SOURCE DATA section start
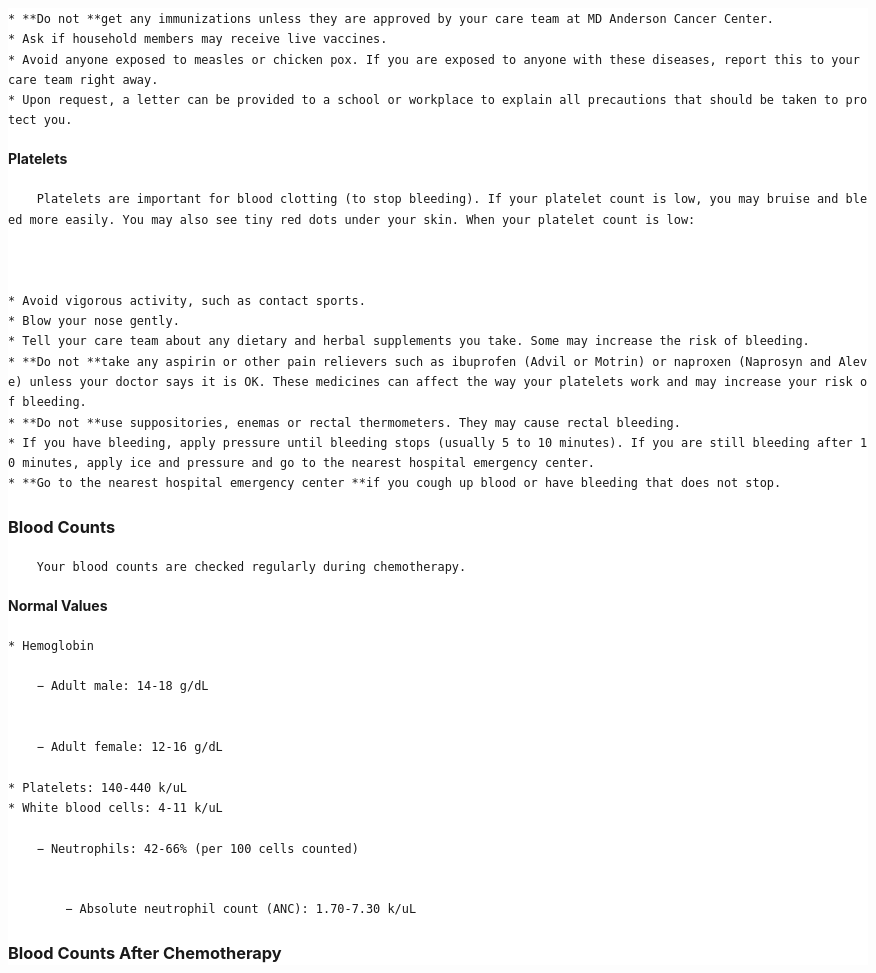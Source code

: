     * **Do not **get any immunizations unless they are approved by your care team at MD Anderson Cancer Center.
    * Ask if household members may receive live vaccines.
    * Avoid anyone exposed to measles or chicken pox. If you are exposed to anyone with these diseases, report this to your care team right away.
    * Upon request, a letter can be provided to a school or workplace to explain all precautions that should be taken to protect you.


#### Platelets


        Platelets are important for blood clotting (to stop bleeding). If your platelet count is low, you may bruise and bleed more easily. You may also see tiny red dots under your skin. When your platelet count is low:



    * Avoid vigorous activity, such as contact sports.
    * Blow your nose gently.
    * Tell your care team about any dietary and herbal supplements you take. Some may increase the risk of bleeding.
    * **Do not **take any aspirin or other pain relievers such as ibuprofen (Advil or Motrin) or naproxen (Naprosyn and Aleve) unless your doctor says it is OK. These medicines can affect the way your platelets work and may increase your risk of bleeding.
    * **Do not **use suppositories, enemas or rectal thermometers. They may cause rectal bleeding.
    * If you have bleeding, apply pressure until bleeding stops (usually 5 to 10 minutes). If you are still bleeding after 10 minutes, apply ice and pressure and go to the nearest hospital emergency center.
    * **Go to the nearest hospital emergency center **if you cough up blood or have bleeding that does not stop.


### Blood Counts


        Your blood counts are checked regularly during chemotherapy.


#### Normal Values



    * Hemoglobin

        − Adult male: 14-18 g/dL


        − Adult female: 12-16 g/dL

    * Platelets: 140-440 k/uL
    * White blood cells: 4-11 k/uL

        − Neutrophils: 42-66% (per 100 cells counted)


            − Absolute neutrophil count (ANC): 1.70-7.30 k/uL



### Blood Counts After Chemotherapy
SOURCE DATA section end
**YOUR GOAL**
From the line containing "Platelets are important" down to the end of the listing above, return each line exactly as it appears and nothing more.

**EXERCISE ANSWER**
        Platelets are important for blood clotting (to stop bleeding). If your platelet count is low, you may bruise and bleed more easily. You may also see tiny red dots under your skin. When your platelet count is low:



    * Avoid vigorous activity, such as contact sports.
    * Blow your nose gently.
    * Tell your care team about any dietary and herbal supplements you take. Some may increase the risk of bleeding.
    * **Do not **take any aspirin or other pain relievers such as ibuprofen (Advil or Motrin) or naproxen (Naprosyn and Aleve) unless your doctor says it is OK. These medicines can affect the way your platelets work and may increase your risk of bleeding.
    * **Do not **use suppositories, enemas or rectal thermometers. They may cause rectal bleeding.
    * If you have bleeding, apply pressure until bleeding stops (usually 5 to 10 minutes). If you are still bleeding after 10 minutes, apply ice and pressure and go to the nearest hospital emergency center.
    * **Go to the nearest hospital emergency center **if you cough up blood or have bleeding that does not stop.


### Blood Counts


        Your blood counts are checked regularly during chemotherapy.


#### Normal Values



    * Hemoglobin

        − Adult male: 14-18 g/dL


        − Adult female: 12-16 g/dL

    * Platelets: 140-440 k/uL
    * White blood cells: 4-11 k/uL

        − Neutrophils: 42-66% (per 100 cells counted)


            − Absolute neutrophil count (ANC): 1.70-7.30 k/uL



### Blood Counts After Chemotherapy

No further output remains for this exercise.